EYAL WEIZMAN: Il museo è unico nel modo in cui interagisce col paesaggio, e lo fa in maniera morbida. Solitamente durante le mostre allestiamo un Forum per consentire una discussione con i presenti e coi sopravvissuti agli eventi che prendiamo in esame, offrendo in questo modo vari punti di vista. Partendo da fatti materialmente raccolti a seguito di interviste, affrontiamo aspetti di tipo culturale, politico, estetico, inserendoli in un contesto storico più ampio. Esempio: quando abbiamo fatto la mostra a Città del Messico sui 43 studenti spariti dopo aver partecipato a una manifestazione nel settembre del 2014, attraverso testimonianze dei sopravvissuti abbiamo costruito una piattaforma interattiva sugli eventi invitando i genitori a intervenire, così che potessero rivendicare risposte dallo Stato mai avute, e denunciare la corruzione e il malaffare. Oppure a Londra abbiamo invitato persone, che generalmente non frequentano mostre, al fine di ricostruire le indagini sull’uccisione in modo brutale del giovane Mark Duggan da parte delle forze dell’ordine. A Francoforte ci siamo concentrati invece sull’uccisione da parte di un nazista di alcuni migranti nel quartiere di Hanau, e sul coinvolgimento della polizia che ha seminato il terrore. Anche qui la denuncia è arrivata dalla popolazione colpita.

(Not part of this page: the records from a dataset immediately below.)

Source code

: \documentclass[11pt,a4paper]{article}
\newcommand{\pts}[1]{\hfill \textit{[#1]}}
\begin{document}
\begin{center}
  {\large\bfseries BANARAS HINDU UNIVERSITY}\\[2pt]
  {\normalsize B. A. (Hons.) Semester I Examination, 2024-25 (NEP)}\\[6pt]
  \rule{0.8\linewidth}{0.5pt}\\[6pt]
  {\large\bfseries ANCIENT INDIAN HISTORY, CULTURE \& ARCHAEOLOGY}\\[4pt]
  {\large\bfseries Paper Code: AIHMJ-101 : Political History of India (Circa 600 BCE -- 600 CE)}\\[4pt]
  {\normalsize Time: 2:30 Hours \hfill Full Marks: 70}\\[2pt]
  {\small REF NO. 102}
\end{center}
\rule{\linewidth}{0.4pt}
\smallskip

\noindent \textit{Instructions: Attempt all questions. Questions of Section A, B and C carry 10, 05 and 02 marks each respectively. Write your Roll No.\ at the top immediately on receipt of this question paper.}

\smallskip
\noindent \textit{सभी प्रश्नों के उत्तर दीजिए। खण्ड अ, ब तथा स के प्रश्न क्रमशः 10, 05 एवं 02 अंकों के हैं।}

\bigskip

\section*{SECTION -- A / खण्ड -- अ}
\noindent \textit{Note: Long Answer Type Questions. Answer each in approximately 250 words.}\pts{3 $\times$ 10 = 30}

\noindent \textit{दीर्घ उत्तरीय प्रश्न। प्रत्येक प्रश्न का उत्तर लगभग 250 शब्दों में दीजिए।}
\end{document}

Al Louisiana, che invece è un luogo isolato, ho pensato che si potesse riflettere in maniera autocritica sul lavoro che svolgiamo, provando ad analizzare il nostro archivio con gli occhi del futuro, ad esempio quello di uno studioso del 2060 che faccia accesso al nostro archivio. La domanda principale che ci siamo posti è stata: qual è il ruolo del testimone oculare?

MB: Quindi stavolta avete vissuto un’esperienza completamente nuova?

EW: Occorrono tempo e risorse per analizzare tematiche del genere. Il lavoro che noi svolgiamo non è rivolto al pubblico “da museo”. O meglio, l’ambiente del museo non è confacente al nostro lavoro. Detto questo, neanche un tribunale sarebbe il luogo adatto al nostro lavoro e questo è il motivo che mi mette il più delle volte a disagio…

MB: Quanto ti sei sentito a disagio in questa bellezza danese incontaminata?

EW: La maggior parte del nostro lavoro si occupa di fenomeni di violenza urbana in città metropolitane come New York, Londra, Bogotà, Città del Messico o Gerusalemme, luoghi in cui sopravvivono fenomeni legati al colonialismo o episodi d’ingiustizia diffusa. In questo tipo di città dunque raccontiamo le vicende degli emarginati ai potenti che vengono a visitare le mostre, proprio negli stessi luoghi dove si sono consumate atroci ingiustizie. Il nostro prodotto finale non si presta alle esigenze dei media, perché per loro vi è un’eccessiva richiesta; ma neppure ai tribunali, perché è troppo ricco di estetica; né tantomeno ai musei…

Il contrasto tra la bellezza e la pace apparente di questi luoghi ci ha portato a raccontare casi di migranti, per risvegliare la coscienza e anche la responsabilità del pubblico danese, perché la pace idilliaca in cui vivono è espiata a caro prezzo altrove. Qui, al Louisiana, ho scelto di raccontare in questo posto di mare ciò che accade in un altro mare dello stesso continente, il Mediterraneo: un angolo di paradiso divenuto teatro di omicidi deliberati.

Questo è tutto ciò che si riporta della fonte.